### [Entries shown]
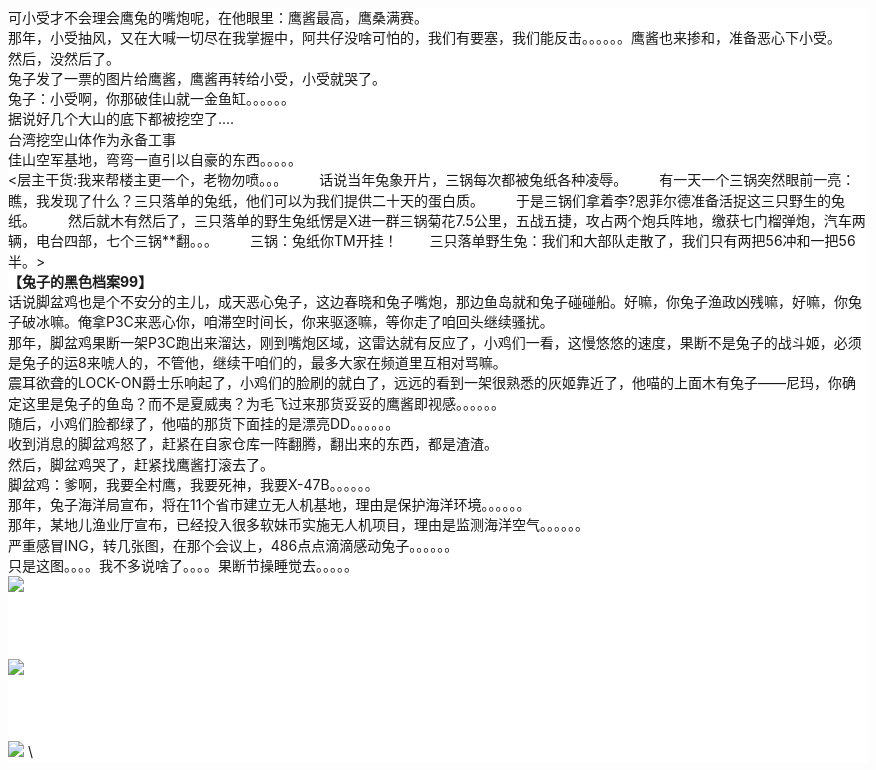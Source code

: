 可小受才不会理会鹰兔的嘴炮呢，在他眼里：鹰酱最高，鹰桑满赛。
\
那年，小受抽风，又在大喊一切尽在我掌握中，阿共仔没啥可怕的，我们有要塞，我们能反击。。。。。。鹰酱也来掺和，准备恶心下小受。
\
然后，没然后了。
\
兔子发了一票的图片给鹰酱，鹰酱再转给小受，小受就哭了。
\
兔子：小受啊，你那破佳山就一金鱼缸。。。。。。
\
据说好几个大山的底下都被挖空了....
\
台湾挖空山体作为永备工事
\
佳山空军基地，弯弯一直引以自豪的东西。。。。。
\
\<层主干货:我来帮楼主更一个，老物勿喷。。。
　　话说当年兔象开片，三锅每次都被兔纸各种凌辱。
　　有一天一个三锅突然眼前一亮：瞧，我发现了什么？三只落单的兔纸，他们可以为我们提供二十天的蛋白质。
　　于是三锅们拿着李?恩菲尔德准备活捉这三只野生的兔纸。
　　然后就木有然后了，三只落单的野生兔纸愣是X进一群三锅菊花7.5公里，五战五捷，攻占两个炮兵阵地，缴获七门榴弹炮，汽车两辆，电台四部，七个三锅\*\*翻。。。
　　三锅：兔纸你TM开挂！
　　三只落单野生兔：我们和大部队走散了，我们只有两把56冲和一把56半。\>
\
**【兔子的黑色档案99】**
\
话说脚盆鸡也是个不安分的主儿，成天恶心兔子，这边春晓和兔子嘴炮，那边鱼岛就和兔子碰碰船。好嘛，你兔子渔政凶残嘛，好嘛，你兔子破冰嘛。俺拿P3C来恶心你，咱滞空时间长，你来驱逐嘛，等你走了咱回头继续骚扰。
\
那年，脚盆鸡果断一架P3C跑出来溜达，刚到嘴炮区域，这雷达就有反应了，小鸡们一看，这慢悠悠的速度，果断不是兔子的战斗姬，必须是兔子的运8来唬人的，不管他，继续干咱们的，最多大家在频道里互相对骂嘛。
\
震耳欲聋的LOCK-ON爵士乐响起了，小鸡们的脸刷的就白了，远远的看到一架很熟悉的灰姬靠近了，他喵的上面木有兔子——尼玛，你确定这里是兔子的鱼岛？而不是夏威夷？为毛飞过来那货妥妥的鹰酱即视感。。。。。。
\
随后，小鸡们脸都绿了，他喵的那货下面挂的是漂亮DD。。。。。。
\
收到消息的脚盆鸡怒了，赶紧在自家仓库一阵翻腾，翻出来的东西，都是渣渣。
\
然后，脚盆鸡哭了，赶紧找鹰酱打滚去了。
\
脚盆鸡：爹啊，我要全村鹰，我要死神，我要X-47B。。。。。。
\
那年，兔子海洋局宣布，将在11个省市建立无人机基地，理由是保护海洋环境。。。。。。
\
那年，某地儿渔业厅宣布，已经投入很多软妹币实施无人机项目，理由是监测海洋空气。。。。。。 
\
严重感冒ING，转几张图，在那个会议上，486点点滴滴感动兔子。。。。。。
\
只是这图。。。。我不多说啥了。。。。果断节操睡觉去。。。。。
\
[![](http://s5.sinaimg.cn/mw690/516e180cg7c54758cb424&690)](http://blog.photo.sina.com.cn/showpic.html#url=http://s5.sinaimg.cn/orignal/516e180cg7c54758cb424)\
\
\
\
[![](http://s15.sinaimg.cn/mw690/516e180cgdb4c978d3bae&690)](http://blog.photo.sina.com.cn/showpic.html#url=http://s15.sinaimg.cn/orignal/516e180cgdb4c978d3bae)\
\
\
\
[![](http://s11.sinaimg.cn/mw690/516e180cgdb4c97a0befa&690)](http://blog.photo.sina.com.cn/showpic.html#url=http://s11.sinaimg.cn/orignal/516e180cgdb4c97a0befa)
\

### [Task brief]
Find the string "html" in the listing and copy every line in which it occurs.

### [Answer for this exercise]
[![](http://s5.sinaimg.cn/mw690/516e180cg7c54758cb424&690)](http://blog.photo.sina.com.cn/showpic.html#url=http://s5.sinaimg.cn/orignal/516e180cg7c54758cb424)\
[![](http://s15.sinaimg.cn/mw690/516e180cgdb4c978d3bae&690)](http://blog.photo.sina.com.cn/showpic.html#url=http://s15.sinaimg.cn/orignal/516e180cgdb4c978d3bae)\
[![](http://s11.sinaimg.cn/mw690/516e180cgdb4c97a0befa&690)](http://blog.photo.sina.com.cn/showpic.html#url=http://s11.sinaimg.cn/orignal/516e180cgdb4c97a0befa)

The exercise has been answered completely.